[Opening RECORD EXTRACTS section]

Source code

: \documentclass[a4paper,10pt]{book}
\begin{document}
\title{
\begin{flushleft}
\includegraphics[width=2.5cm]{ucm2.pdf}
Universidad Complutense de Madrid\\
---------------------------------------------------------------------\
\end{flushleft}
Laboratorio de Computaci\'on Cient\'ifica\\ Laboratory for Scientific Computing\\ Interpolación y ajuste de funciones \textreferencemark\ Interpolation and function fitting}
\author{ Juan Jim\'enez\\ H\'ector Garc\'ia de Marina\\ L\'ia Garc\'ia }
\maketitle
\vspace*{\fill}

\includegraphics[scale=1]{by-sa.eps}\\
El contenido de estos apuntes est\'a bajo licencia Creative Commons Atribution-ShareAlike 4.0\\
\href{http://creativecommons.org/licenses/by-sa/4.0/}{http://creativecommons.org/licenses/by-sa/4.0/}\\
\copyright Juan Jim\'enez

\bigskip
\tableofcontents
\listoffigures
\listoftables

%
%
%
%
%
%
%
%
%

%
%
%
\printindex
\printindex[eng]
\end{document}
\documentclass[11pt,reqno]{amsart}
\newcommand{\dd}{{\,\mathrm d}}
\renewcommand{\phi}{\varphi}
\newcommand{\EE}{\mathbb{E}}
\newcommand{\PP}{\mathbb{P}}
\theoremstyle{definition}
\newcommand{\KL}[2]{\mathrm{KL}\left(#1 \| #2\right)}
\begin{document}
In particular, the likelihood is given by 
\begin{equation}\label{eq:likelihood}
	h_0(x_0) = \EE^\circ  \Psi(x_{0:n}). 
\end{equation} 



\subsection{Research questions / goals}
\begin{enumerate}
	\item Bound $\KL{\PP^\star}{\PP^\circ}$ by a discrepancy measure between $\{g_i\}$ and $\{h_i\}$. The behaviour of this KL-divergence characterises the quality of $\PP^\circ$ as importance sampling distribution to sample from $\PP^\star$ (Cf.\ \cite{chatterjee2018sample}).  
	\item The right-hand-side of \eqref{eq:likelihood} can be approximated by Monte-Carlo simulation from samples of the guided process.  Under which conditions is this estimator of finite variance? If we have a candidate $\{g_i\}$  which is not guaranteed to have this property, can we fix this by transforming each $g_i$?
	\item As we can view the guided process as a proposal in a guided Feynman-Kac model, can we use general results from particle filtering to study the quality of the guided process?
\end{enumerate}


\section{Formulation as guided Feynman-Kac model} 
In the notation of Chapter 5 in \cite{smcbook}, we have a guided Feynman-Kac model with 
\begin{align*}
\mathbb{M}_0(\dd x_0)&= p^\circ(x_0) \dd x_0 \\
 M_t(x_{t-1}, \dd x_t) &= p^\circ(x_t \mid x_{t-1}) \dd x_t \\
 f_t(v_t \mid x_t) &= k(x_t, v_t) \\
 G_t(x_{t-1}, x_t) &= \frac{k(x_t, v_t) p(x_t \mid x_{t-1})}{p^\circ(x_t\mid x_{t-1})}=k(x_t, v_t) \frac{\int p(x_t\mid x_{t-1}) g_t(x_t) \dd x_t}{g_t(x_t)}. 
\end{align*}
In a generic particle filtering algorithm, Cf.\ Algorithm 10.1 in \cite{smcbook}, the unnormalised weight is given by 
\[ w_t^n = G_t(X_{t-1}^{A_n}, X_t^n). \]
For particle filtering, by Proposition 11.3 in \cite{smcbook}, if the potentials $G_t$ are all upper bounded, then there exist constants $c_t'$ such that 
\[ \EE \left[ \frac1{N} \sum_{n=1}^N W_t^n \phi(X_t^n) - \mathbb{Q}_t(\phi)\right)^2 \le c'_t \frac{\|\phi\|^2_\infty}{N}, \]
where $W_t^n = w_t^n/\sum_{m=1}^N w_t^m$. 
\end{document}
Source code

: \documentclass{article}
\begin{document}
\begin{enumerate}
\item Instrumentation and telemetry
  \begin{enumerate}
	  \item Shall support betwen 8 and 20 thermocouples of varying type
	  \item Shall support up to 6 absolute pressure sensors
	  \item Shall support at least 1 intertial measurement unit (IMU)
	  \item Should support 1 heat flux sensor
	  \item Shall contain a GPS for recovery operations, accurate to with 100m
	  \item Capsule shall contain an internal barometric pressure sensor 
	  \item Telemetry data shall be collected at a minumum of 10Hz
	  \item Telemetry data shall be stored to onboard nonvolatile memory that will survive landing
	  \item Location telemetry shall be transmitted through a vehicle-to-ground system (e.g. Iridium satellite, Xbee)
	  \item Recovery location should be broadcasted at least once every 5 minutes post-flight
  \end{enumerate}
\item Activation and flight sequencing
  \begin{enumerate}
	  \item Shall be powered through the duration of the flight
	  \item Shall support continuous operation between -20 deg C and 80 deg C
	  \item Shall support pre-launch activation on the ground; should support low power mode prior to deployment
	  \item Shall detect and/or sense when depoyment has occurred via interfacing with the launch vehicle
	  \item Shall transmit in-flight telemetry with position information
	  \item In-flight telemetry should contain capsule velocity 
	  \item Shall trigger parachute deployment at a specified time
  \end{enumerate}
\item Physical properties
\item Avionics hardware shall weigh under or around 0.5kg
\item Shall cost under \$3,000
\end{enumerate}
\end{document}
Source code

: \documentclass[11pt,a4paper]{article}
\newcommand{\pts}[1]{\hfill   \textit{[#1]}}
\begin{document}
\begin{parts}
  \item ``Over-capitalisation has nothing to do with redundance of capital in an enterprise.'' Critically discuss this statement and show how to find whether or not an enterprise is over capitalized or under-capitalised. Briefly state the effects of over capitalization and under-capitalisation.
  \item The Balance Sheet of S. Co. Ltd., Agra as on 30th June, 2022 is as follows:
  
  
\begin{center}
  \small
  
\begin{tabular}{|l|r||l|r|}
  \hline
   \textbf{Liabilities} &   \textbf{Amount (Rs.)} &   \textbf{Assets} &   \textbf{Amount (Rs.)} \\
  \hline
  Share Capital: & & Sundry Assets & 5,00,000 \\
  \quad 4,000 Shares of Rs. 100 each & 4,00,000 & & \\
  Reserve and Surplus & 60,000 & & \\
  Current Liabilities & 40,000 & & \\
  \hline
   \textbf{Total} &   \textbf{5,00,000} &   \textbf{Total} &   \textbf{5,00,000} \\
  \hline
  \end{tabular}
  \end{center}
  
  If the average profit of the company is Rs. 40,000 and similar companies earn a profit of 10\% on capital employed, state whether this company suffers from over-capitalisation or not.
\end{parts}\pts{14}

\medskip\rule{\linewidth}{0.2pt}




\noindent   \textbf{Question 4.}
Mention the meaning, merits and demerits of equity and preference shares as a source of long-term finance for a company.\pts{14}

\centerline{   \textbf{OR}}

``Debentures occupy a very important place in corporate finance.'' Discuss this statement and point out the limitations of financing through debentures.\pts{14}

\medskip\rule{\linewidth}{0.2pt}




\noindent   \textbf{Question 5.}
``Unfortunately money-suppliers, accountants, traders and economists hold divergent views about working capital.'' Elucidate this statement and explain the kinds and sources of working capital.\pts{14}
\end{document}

[Closing RECORD EXTRACTS section]

TASK TO COMPLETE:
Search the lines above for the string "likelihood", then show every one that has it.

FINAL ANSWER:
In particular, the likelihood is given by 
\begin{equation}\label{eq:likelihood}
	\item The right-hand-side of \eqref{eq:likelihood} can be approximated by Monte-Carlo simulation from samples of the guided process.  Under which conditions is this estimator of finite variance? If we have a candidate $\{g_i\}$  which is not guaranteed to have this property, can we fix this by transforming each $g_i$?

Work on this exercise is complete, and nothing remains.